(Data entries)
--*--
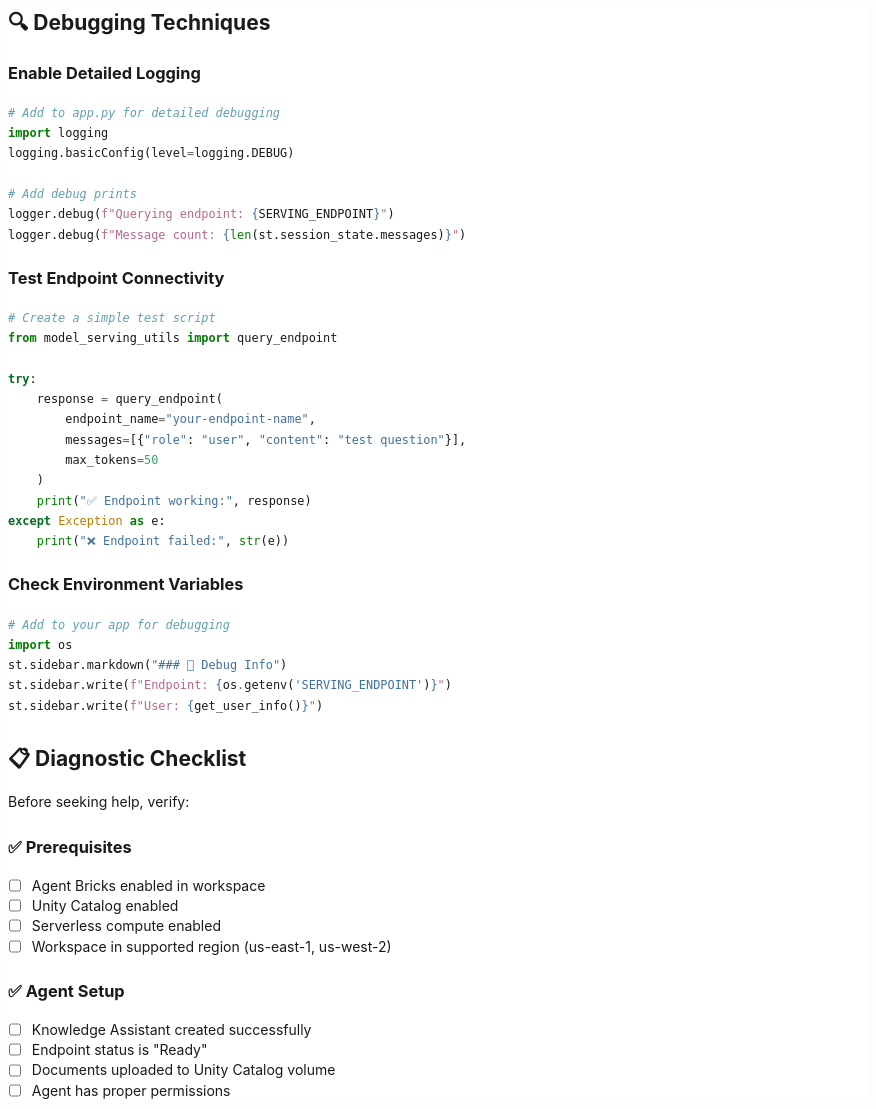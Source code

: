 ## 🔍 Debugging Techniques

### Enable Detailed Logging

```python
# Add to app.py for detailed debugging
import logging
logging.basicConfig(level=logging.DEBUG)

# Add debug prints
logger.debug(f"Querying endpoint: {SERVING_ENDPOINT}")
logger.debug(f"Message count: {len(st.session_state.messages)}")
```

### Test Endpoint Connectivity

```python
# Create a simple test script
from model_serving_utils import query_endpoint

try:
    response = query_endpoint(
        endpoint_name="your-endpoint-name",
        messages=[{"role": "user", "content": "test question"}],
        max_tokens=50
    )
    print("✅ Endpoint working:", response)
except Exception as e:
    print("❌ Endpoint failed:", str(e))
```

### Check Environment Variables

```python
# Add to your app for debugging
import os
st.sidebar.markdown("### 🐛 Debug Info")
st.sidebar.write(f"Endpoint: {os.getenv('SERVING_ENDPOINT')}")
st.sidebar.write(f"User: {get_user_info()}")
```

## 📋 Diagnostic Checklist

Before seeking help, verify:

### ✅ Prerequisites
- [ ] Agent Bricks enabled in workspace
- [ ] Unity Catalog enabled
- [ ] Serverless compute enabled
- [ ] Workspace in supported region (us-east-1, us-west-2)

### ✅ Agent Setup
- [ ] Knowledge Assistant created successfully
- [ ] Endpoint status is "Ready"
- [ ] Documents uploaded to Unity Catalog volume
- [ ] Agent has proper permissions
--*--
**Task instructions**
Give again, word for word, every line from the top of the entries above to the line holding "### ✅ Agent Setup", both included. Leave the pictures out.

**Exercise result**
Source code

: ## 🔍 Debugging Techniques

### Enable Detailed Logging

```python
# Add to app.py for detailed debugging
import logging
logging.basicConfig(level=logging.DEBUG)

# Add debug prints
logger.debug(f"Querying endpoint: {SERVING_ENDPOINT}")
logger.debug(f"Message count: {len(st.session_state.messages)}")
```

### Test Endpoint Connectivity

```python
# Create a simple test script
from model_serving_utils import query_endpoint

try:
    response = query_endpoint(
        endpoint_name="your-endpoint-name",
        messages=[{"role": "user", "content": "test question"}],
        max_tokens=50
    )
    print("✅ Endpoint working:", response)
except Exception as e:
    print("❌ Endpoint failed:", str(e))
```

### Check Environment Variables

```python
# Add to your app for debugging
import os
st.sidebar.markdown("### 🐛 Debug Info")
st.sidebar.write(f"Endpoint: {os.getenv('SERVING_ENDPOINT')}")
st.sidebar.write(f"User: {get_user_info()}")
```

## 📋 Diagnostic Checklist

Before seeking help, verify:

### ✅ Prerequisites
- [ ] Agent Bricks enabled in workspace
- [ ] Unity Catalog enabled
- [ ] Serverless compute enabled
- [ ] Workspace in supported region (us-east-1, us-west-2)

### ✅ Agent Setup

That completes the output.